A common cause of vomiting is a viral infection that includes norovirus, rotavirus, or adenovirus. However, this disease can also be caused by parasitic or bacterial infections, such as Escherichia coli and Salmonella.
Recognize the Symptoms of Vomiting
Vomiting can be transmitted in many ways, such as direct contact with an infected person when shaking hands, consuming food or water contaminated with germs, and not washing hands after using the bathroom or before eating.
After being infected with the germs that cause vomiting, there are several symptoms that can appear, namely:
The main symptom of vomiting is diarrhea. Inflammation due to infection causes the intestines to not absorb water properly. This excess water will make the stool texture more liquid, causing diarrhea. In addition, these symptoms are sometimes accompanied by abdominal pain or abdominal cramps.
2. Nausea and vomiting
Not only diarrhea, other main symptoms of vomiting are nausea and vomiting.
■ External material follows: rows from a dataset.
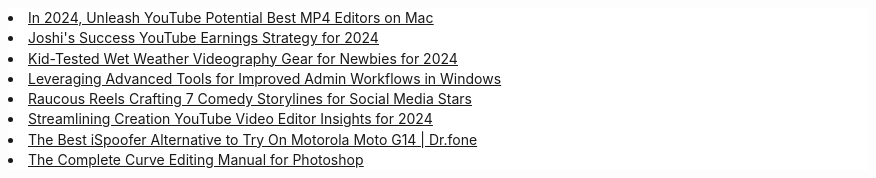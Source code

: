 <li><a href="https://youtube-data.techidaily.com/24-unleash-youtube-potential-best-mp4-editors-on-mac/"><u>In 2024, Unleash YouTube Potential  Best MP4 Editors on Mac</u></a></li>
<li><a href="https://youtube-sure.techidaily.com/s-success-youtube-earnings-strategy-for-2024/"><u>Joshi's Success  YouTube Earnings Strategy for 2024</u></a></li>
<li><a href="https://fox-boxes.techidaily.com/kid-tested-wet-weather-videography-gear-for-newbies-for-2024/"><u>Kid-Tested Wet Weather Videography Gear for Newbies for 2024</u></a></li>
<li><a href="https://win11.techidaily.com/leveraging-advanced-tools-for-improved-admin-workflows-in-windows/"><u>Leveraging Advanced Tools for Improved Admin Workflows in Windows</u></a></li>
<li><a href="https://youtube-sure.techidaily.com/us-reels-crafting-7-comedy-storylines-for-social-media-stars/"><u>Raucous Reels  Crafting 7 Comedy Storylines for Social Media Stars</u></a></li>
<li><a href="https://youtube-sure.techidaily.com/mlining-creation-youtube-video-editor-insights-for-2024/"><u>Streamlining Creation  YouTube Video Editor Insights for 2024</u></a></li>
<li><a href="https://android-pokemon-go.techidaily.com/the-best-ispoofer-alternative-to-try-on-motorola-moto-g14-drfone-by-drfone-virtual-android/"><u>The Best iSpoofer Alternative to Try On Motorola Moto G14 | Dr.fone</u></a></li>
<li><a href="https://extra-information.techidaily.com/the-complete-curve-editing-manual-for-photoshop/"><u>The Complete Curve Editing Manual for Photoshop</u></a></li>
</ul></div>
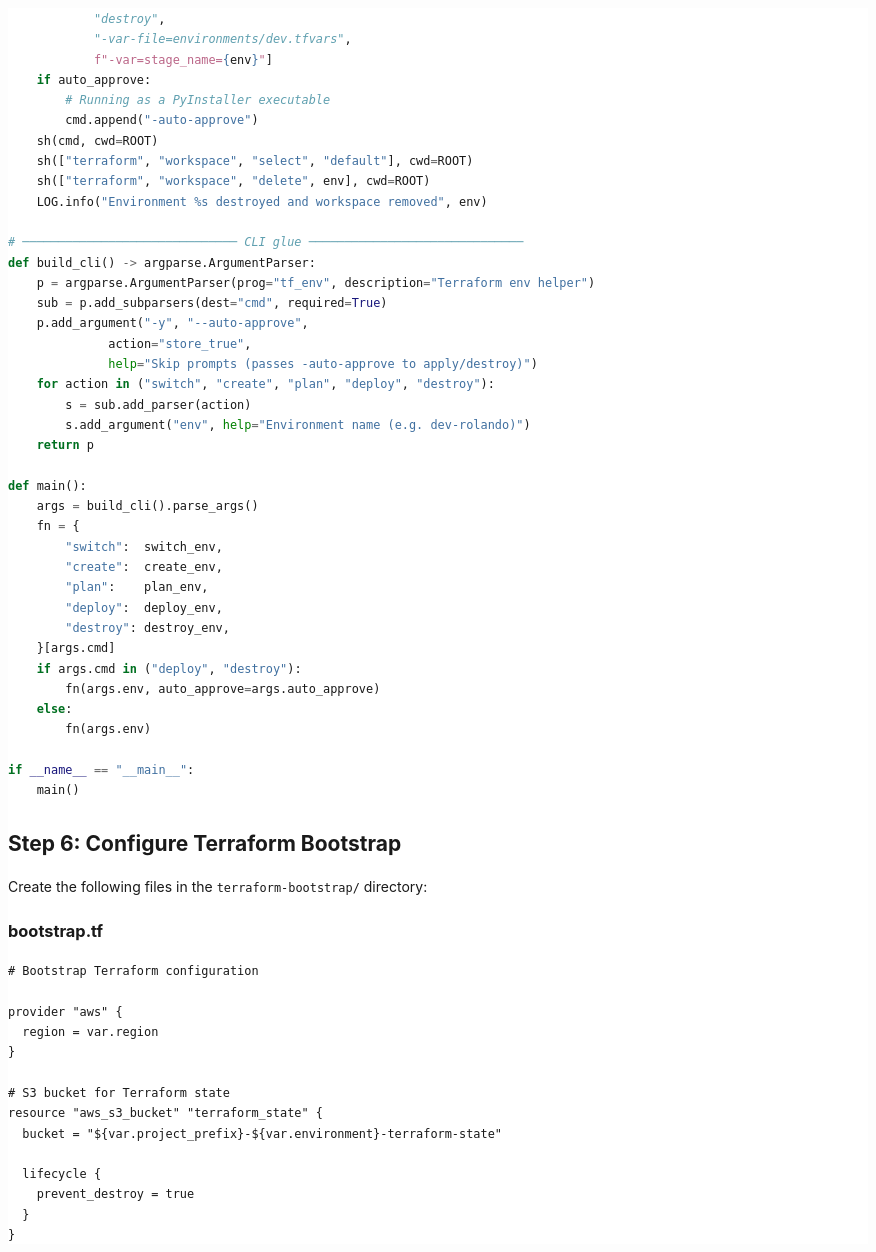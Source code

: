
 ```python
            "destroy",
            "-var-file=environments/dev.tfvars",
            f"-var=stage_name={env}"]
    if auto_approve:
        # Running as a PyInstaller executable
        cmd.append("-auto-approve")
    sh(cmd, cwd=ROOT)
    sh(["terraform", "workspace", "select", "default"], cwd=ROOT)
    sh(["terraform", "workspace", "delete", env], cwd=ROOT)
    LOG.info("Environment %s destroyed and workspace removed", env)

# ────────────────────────────── CLI glue ──────────────────────────────
def build_cli() -> argparse.ArgumentParser:
    p = argparse.ArgumentParser(prog="tf_env", description="Terraform env helper")
    sub = p.add_subparsers(dest="cmd", required=True)
    p.add_argument("-y", "--auto-approve",
              action="store_true",
              help="Skip prompts (passes -auto-approve to apply/destroy)")
    for action in ("switch", "create", "plan", "deploy", "destroy"):
        s = sub.add_parser(action)
        s.add_argument("env", help="Environment name (e.g. dev-rolando)")
    return p

def main():
    args = build_cli().parse_args()
    fn = {
        "switch":  switch_env,
        "create":  create_env,
        "plan":    plan_env,
        "deploy":  deploy_env,
        "destroy": destroy_env,
    }[args.cmd]
    if args.cmd in ("deploy", "destroy"):
        fn(args.env, auto_approve=args.auto_approve)
    else:
        fn(args.env)

if __name__ == "__main__":
    main()
```

## Step 6: Configure Terraform Bootstrap

Create the following files in the `terraform-bootstrap/` directory:

### bootstrap.tf

```hcl
# Bootstrap Terraform configuration

provider "aws" {
  region = var.region
}

# S3 bucket for Terraform state
resource "aws_s3_bucket" "terraform_state" {
  bucket = "${var.project_prefix}-${var.environment}-terraform-state"

  lifecycle {
    prevent_destroy = true
  }
}

```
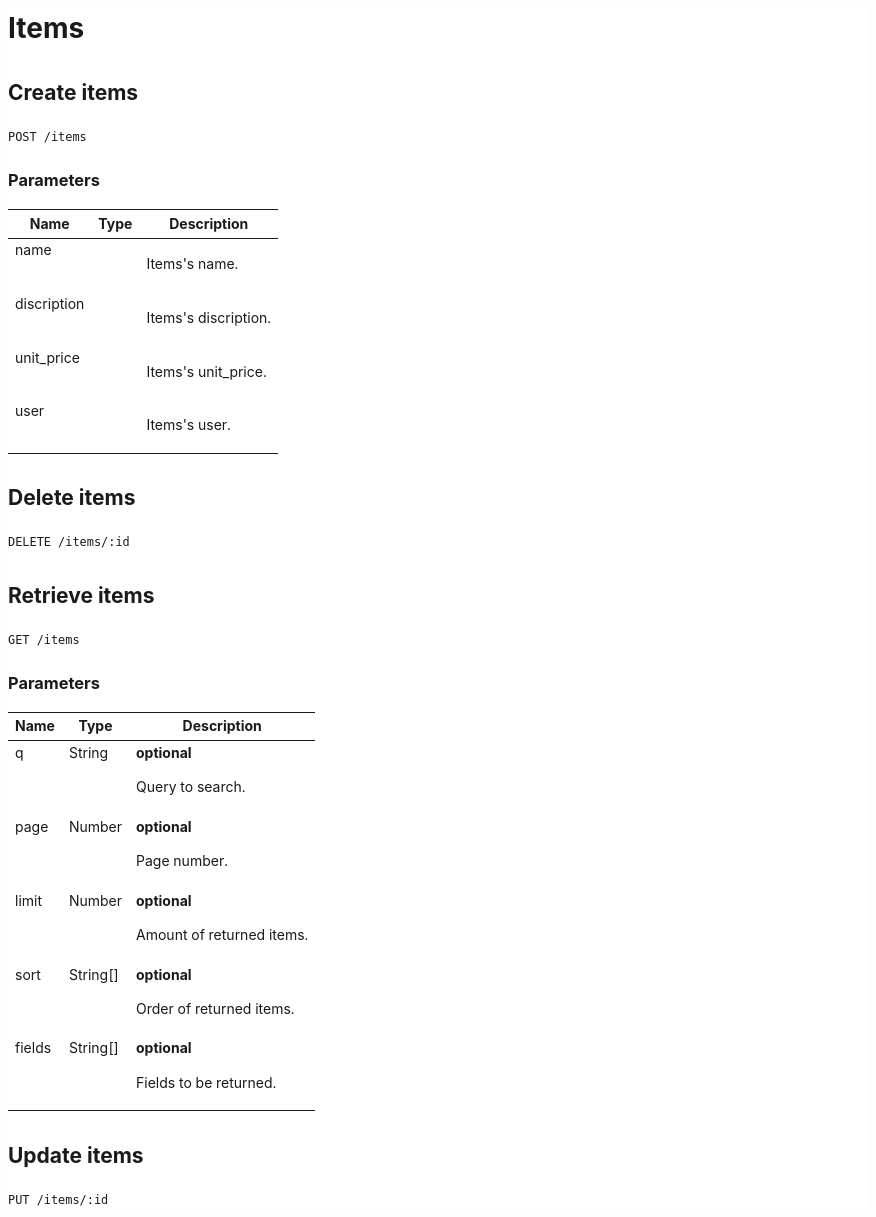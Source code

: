 # Items

## Create items



	POST /items


### Parameters

| Name    | Type      | Description                          |
|---------|-----------|--------------------------------------|
| name			| 			|  <p>Items's name.</p>							|
| discription			| 			|  <p>Items's discription.</p>							|
| unit_price			| 			|  <p>Items's unit_price.</p>							|
| user			| 			|  <p>Items's user.</p>							|

## Delete items



	DELETE /items/:id


## Retrieve items



	GET /items


### Parameters

| Name    | Type      | Description                          |
|---------|-----------|--------------------------------------|
| q			| String			| **optional** <p>Query to search.</p>							|
| page			| Number			| **optional** <p>Page number.</p>							|
| limit			| Number			| **optional** <p>Amount of returned items.</p>							|
| sort			| String[]			| **optional** <p>Order of returned items.</p>							|
| fields			| String[]			| **optional** <p>Fields to be returned.</p>							|

## Update items



	PUT /items/:id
This condition makes the body vulnerable to lack of fluids and nutrients so that sufferers are at risk of dehydration and electrolyte disturbances.
Fever is the body’s natural response when dealing with inflammation due to infection with germs that cause vomiting. This condition is usually characterized by an increased body temperature and excessive sweating.
In addition to fever, vomiting symptoms are also often accompanied by headaches. This condition can also cause pain around the eye area. Not infrequently headaches that appear cause a decrease in consciousness to fainting.
People with vomiting will also feel weak due to symptoms of vomiting and diarrhea that cause nutritional intake is not met properly. This makes the body lack of energy so that it feels weak, especially if forced to move.
One of the conditions that you need to be aware of when experiencing vomiting is dehydration due to the large amount of fluid that comes out through vomiting and diarrhea. Immediately see a doctor if signs of dehydration appear, such as:
- Dry mouth and lips
- Dry skin
- Sunken eyes
- Sunken fontanel in children under 2 years old
- Excessive thirst
- Frequency of urination and reduced amount of urine
How to Overcome and Prevent Vomiting
Vomiting usually goes away on its own without the need for special drugs. It’s just that this disease can deplete a lot of fluids and electrolytes in the body, so it is important to meet the body’s fluid needs so as not to become dehydrated.
In addition to water, you can also consume electrolyte drinks to maintain electrolyte balance in the body. Consumption of these drinks is also believed to overcome nausea.
People with vomiting who show symptoms of severe dehydration require hospitalization through intravenous fluids or infusions. The doctor will also monitor the electrolyte status in the body.
When experiencing vomiting, you need to get enough rest and eat light and soft foods such as porridge and soup. In addition, avoid taking anti-vomiting and diarrhea medications without a doctor’s recommendation.
In addition to knowing how to deal with vomiting, it is also important to understand how to prevent vomiting. Here are some steps you can take:
- Wash hands with soap and running water
- Avoid consuming raw food
- Eat healthy and nutritious food
- Keep your home environment clean and frequently touched objects, such as doorknobs
By recognizing the symptoms of vomiting and taking the various precautions above, you will also avoid the transmission of vomiting. However, if you experience the symptoms mentioned above, especially accompanied by symptoms of dehydration, immediately consult a doctor so that treatment can be done immediately.